I wrote my name, address and telephone number on the
form.  I put an X by all the symptoms I
have.  I circled yes or no on the
questions asked. I stood on the scales and my height and weight were written
down.  I am #7983126 in your files.
I sit at the desk next to yours.  I hear you trying to hide your snickers when
I walk into the wall or bump against my desk. 
I hear the frustration in your voice when I can’t find the words to
answer your question.  I see your
impatience when my fingers won’t hit the right keys on the keyboard or aren’t
able to pick up my pen to write.
I am trying to stay out of your way.  I hang onto my shopping cart so that I can
walk and not have to ride the motorized cart. 
I am not purposely trying to hold you up.  I hesitate before I reach for an item to make
sure that my hands are working and I won’t knock everything in the aisle
over.  I am sorry you have to go around
me.  I sometimes forget what I am looking
for and have to stop and try to regroup my thinking.

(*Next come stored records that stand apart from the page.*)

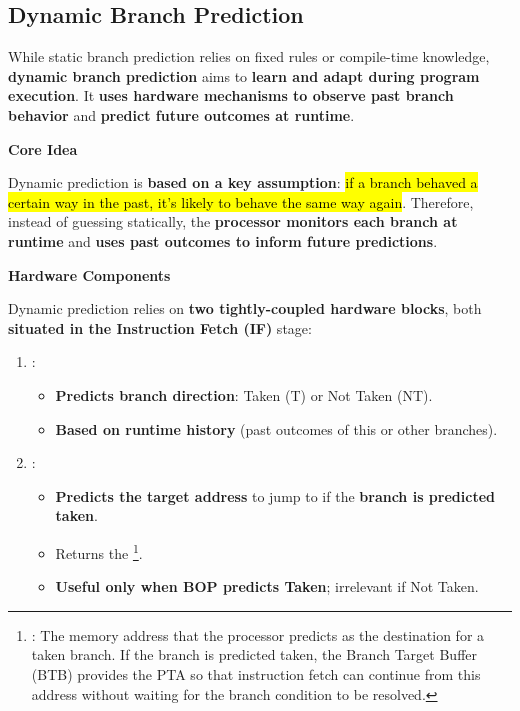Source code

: \subsection{Dynamic Branch Prediction}

While static branch prediction relies on fixed rules or compile-time knowledge, \textbf{dynamic branch prediction} aims to \textbf{learn and adapt during program execution}. It \textbf{uses hardware mechanisms to observe past branch behavior} and \textbf{predict future outcomes at runtime}.

\highspace
\begin{flushleft}
    \textcolor{Green3}{ \textbf{Core Idea}}
\end{flushleft}
Dynamic prediction is \textbf{based on a key assumption}: \hl{if a branch behaved a certain way in the past, it's likely to behave the same way again}. Therefore, instead of guessing statically, the \textbf{processor monitors each branch at runtime} and \textbf{uses past outcomes to inform future predictions}.

\highspace
\begin{flushleft}
    \textcolor{Green3}{ \textbf{Hardware Components}}
\end{flushleft}
Dynamic prediction relies on \textbf{two tightly-coupled hardware blocks}, both \textbf{situated in the Instruction Fetch (IF)} stage:
\begin{enumerate}
    \item {}:
    \begin{itemize}
        \item \textbf{Predicts branch direction}: Taken (T) or Not Taken (NT).
        \item \textbf{Based on runtime history} (past outcomes of this or other branches).
    \end{itemize}
    \item {}:
    \begin{itemize}
        \item \textbf{Predicts the target address} to jump to if the \textbf{branch is predicted taken}.
        \item Returns the \footnote{%
            : The memory address that the processor predicts as the destination for a taken branch. If the branch is predicted taken, the Branch Target Buffer (BTB) provides the PTA so that instruction fetch can continue from this address without waiting for the branch condition to be resolved.
        }.
        \item \textbf{Useful only when BOP predicts Taken}; irrelevant if Not Taken.
    \end{itemize}
\end{enumerate}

I am sorry I don’t call you more often.  I know you aren’t crazy about emails.  Emailing is easier for me.  When I email, I can stop and gather my
thoughts without trying to just spit something out.  I not only can’t think of the words I want to
say, I sometimes can’t make them come out of my mouth.  My mouth will not always say the words my
brain is thinking.
I am sorry you are in such a hurry and I am holding you
up.  I would yell, cry or jump up and
down (actually that is a lie….I CANNOT jump up and down!) if it would help you
understand my problems.  I live with a
monster.  He is present every minute of
every day of my life.  I wish you could
look inside my body and see him.  He is
constantly moving and trying his best to make my life as miserable as
possible.  But, I will fight him as long
as my body will let me.  It is you that
gets me down more than he does.  Not only
do you not understand the battles I fight each day, but you don’t even seem to
have the desire to try and understand what I go through.  It is so much easier to shrug and go on your
way than it is to offer your friendship.
It is so much easier to ignore someone’s pain than to offer a
shoulder of comfort.  It is so much
easier to show disgust than to be understanding.  It is so much easier to hate than to risk
giving love.
I think, in reality, YOU are the one who has the
handicap.


 
 

2 comments:
So beautiful, Janie. It brought tears to my eyes. Sad that we sometimes have to feel that way.
Peace,
Muff
Thanks Muff...........just sometimes have to get things out of your system! Have a great day!